Each line below that contains the word "analysis" must be copied.
──────────────────────────────
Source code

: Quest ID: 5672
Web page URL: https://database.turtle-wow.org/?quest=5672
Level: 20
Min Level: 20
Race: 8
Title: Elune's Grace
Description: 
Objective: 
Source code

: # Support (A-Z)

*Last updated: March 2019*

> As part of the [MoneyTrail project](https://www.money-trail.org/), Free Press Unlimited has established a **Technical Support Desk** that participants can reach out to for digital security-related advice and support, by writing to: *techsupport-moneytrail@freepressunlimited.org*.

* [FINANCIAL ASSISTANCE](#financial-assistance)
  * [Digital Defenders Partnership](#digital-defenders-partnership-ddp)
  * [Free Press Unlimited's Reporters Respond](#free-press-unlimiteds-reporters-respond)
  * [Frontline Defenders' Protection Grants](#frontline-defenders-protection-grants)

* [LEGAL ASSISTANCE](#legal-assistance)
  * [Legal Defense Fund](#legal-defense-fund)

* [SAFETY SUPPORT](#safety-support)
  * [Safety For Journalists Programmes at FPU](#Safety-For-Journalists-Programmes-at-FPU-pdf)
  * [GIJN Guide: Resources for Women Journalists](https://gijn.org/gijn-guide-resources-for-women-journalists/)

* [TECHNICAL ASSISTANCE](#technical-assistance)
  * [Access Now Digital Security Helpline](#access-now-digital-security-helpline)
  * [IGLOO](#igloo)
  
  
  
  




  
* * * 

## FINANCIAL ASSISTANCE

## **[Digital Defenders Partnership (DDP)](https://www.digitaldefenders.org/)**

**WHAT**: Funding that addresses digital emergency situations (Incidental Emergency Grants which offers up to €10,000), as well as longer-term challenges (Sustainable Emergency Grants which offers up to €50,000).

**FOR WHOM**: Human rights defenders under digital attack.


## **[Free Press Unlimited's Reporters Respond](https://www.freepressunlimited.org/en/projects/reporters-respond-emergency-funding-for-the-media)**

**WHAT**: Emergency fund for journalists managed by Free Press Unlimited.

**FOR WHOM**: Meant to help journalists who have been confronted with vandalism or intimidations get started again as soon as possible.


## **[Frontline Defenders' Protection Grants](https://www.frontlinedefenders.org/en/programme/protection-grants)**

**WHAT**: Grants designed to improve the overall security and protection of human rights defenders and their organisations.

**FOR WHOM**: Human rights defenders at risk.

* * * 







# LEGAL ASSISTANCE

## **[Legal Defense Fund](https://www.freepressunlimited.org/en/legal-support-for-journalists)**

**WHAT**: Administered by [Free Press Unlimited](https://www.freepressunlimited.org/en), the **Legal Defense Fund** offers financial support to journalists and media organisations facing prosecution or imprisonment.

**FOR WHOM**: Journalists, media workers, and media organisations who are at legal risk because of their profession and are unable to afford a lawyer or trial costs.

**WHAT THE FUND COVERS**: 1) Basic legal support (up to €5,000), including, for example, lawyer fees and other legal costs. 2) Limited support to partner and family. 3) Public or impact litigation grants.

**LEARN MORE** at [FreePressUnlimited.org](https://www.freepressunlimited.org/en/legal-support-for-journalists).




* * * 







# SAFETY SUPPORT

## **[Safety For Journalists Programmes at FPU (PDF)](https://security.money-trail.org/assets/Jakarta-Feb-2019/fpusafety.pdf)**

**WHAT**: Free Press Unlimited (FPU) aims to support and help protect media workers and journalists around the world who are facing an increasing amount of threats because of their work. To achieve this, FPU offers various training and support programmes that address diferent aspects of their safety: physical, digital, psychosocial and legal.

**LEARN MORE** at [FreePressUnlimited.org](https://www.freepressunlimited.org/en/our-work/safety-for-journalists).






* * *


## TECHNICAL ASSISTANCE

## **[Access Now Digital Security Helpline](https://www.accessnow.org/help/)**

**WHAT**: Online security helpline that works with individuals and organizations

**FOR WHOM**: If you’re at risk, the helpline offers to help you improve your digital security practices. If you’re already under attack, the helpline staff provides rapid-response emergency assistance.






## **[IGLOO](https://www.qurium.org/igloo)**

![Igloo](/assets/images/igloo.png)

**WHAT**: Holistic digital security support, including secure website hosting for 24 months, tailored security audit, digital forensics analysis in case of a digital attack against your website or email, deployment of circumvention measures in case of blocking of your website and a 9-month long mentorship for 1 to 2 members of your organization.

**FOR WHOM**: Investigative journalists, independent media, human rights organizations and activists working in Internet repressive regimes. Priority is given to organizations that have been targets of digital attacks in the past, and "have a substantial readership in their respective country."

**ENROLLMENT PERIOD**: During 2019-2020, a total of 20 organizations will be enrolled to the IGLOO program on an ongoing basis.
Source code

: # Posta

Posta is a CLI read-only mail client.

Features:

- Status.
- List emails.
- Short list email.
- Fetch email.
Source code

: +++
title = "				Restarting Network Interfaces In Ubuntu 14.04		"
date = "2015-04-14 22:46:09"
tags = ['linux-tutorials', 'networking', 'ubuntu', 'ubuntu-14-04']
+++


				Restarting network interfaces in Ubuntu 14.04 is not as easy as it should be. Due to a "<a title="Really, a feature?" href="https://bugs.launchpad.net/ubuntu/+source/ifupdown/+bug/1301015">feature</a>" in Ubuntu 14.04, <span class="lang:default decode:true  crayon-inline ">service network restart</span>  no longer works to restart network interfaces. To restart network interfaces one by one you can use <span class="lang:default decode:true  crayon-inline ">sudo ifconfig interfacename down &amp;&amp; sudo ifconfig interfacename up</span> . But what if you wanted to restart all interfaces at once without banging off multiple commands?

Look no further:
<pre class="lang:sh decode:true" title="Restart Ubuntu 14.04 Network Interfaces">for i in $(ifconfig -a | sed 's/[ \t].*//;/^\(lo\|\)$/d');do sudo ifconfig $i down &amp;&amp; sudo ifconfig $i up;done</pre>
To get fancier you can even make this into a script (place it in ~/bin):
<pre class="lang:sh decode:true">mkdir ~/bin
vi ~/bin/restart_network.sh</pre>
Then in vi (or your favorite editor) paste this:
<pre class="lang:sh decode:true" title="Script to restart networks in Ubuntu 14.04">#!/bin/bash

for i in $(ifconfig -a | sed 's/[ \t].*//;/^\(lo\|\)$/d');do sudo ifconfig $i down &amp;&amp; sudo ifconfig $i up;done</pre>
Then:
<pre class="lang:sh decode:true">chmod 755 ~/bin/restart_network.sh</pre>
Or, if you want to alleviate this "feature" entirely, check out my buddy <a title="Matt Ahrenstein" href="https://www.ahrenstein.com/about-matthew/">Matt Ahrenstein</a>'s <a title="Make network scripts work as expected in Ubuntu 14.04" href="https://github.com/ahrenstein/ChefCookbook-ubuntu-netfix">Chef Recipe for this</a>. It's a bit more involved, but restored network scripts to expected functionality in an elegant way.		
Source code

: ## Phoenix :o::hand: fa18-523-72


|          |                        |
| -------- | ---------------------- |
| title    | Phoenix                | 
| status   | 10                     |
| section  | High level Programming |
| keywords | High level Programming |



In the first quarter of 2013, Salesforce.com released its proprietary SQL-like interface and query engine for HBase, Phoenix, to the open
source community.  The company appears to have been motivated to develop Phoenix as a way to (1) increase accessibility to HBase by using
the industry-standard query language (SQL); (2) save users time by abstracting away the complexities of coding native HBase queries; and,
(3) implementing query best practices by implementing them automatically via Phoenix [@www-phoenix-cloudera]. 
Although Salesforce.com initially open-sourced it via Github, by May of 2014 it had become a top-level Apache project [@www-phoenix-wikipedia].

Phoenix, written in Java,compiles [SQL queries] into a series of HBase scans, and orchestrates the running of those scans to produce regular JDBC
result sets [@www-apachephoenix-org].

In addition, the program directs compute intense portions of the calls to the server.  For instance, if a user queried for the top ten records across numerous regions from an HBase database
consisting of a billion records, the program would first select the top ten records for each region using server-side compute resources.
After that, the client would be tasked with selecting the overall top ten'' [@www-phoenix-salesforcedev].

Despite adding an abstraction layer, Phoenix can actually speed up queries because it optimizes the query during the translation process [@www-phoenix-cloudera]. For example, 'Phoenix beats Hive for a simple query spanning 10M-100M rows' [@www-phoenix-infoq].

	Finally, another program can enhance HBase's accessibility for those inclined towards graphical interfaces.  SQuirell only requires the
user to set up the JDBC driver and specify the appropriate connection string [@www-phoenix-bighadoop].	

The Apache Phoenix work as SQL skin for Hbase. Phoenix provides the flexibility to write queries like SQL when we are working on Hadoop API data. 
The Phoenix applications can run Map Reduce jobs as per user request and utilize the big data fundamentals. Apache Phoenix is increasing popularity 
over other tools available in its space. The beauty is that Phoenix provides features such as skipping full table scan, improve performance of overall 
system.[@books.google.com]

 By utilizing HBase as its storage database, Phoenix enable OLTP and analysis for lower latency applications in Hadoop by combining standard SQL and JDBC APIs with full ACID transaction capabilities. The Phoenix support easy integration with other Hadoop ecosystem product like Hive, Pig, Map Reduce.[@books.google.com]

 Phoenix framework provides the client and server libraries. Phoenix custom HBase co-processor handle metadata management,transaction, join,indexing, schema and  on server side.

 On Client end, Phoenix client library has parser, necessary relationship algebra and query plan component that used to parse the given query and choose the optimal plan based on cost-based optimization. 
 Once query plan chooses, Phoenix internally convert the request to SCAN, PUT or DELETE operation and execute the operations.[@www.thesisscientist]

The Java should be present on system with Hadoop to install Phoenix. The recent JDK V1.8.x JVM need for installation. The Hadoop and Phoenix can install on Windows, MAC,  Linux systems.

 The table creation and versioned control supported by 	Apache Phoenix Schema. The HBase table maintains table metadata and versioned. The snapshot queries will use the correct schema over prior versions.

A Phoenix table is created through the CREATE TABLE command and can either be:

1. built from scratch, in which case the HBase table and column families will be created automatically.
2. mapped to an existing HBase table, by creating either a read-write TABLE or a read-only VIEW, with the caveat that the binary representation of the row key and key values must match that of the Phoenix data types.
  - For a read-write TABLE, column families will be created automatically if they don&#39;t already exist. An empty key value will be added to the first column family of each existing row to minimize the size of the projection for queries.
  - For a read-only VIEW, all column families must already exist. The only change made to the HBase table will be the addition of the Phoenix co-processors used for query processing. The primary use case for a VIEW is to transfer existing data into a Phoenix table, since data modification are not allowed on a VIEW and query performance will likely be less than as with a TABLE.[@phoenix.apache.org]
──────────────────────────────
**EXERCISE OUTPUT:**
**WHAT**: Holistic digital security support, including secure website hosting for 24 months, tailored security audit, digital forensics analysis in case of a digital attack against your website or email, deployment of circumvention measures in case of blocking of your website and a 9-month long mentorship for 1 to 2 members of your organization.
 By utilizing HBase as its storage database, Phoenix enable OLTP and analysis for lower latency applications in Hadoop by combining standard SQL and JDBC APIs with full ACID transaction capabilities. The Phoenix support easy integration with other Hadoop ecosystem product like Hive, Pig, Map Reduce.[@books.google.com]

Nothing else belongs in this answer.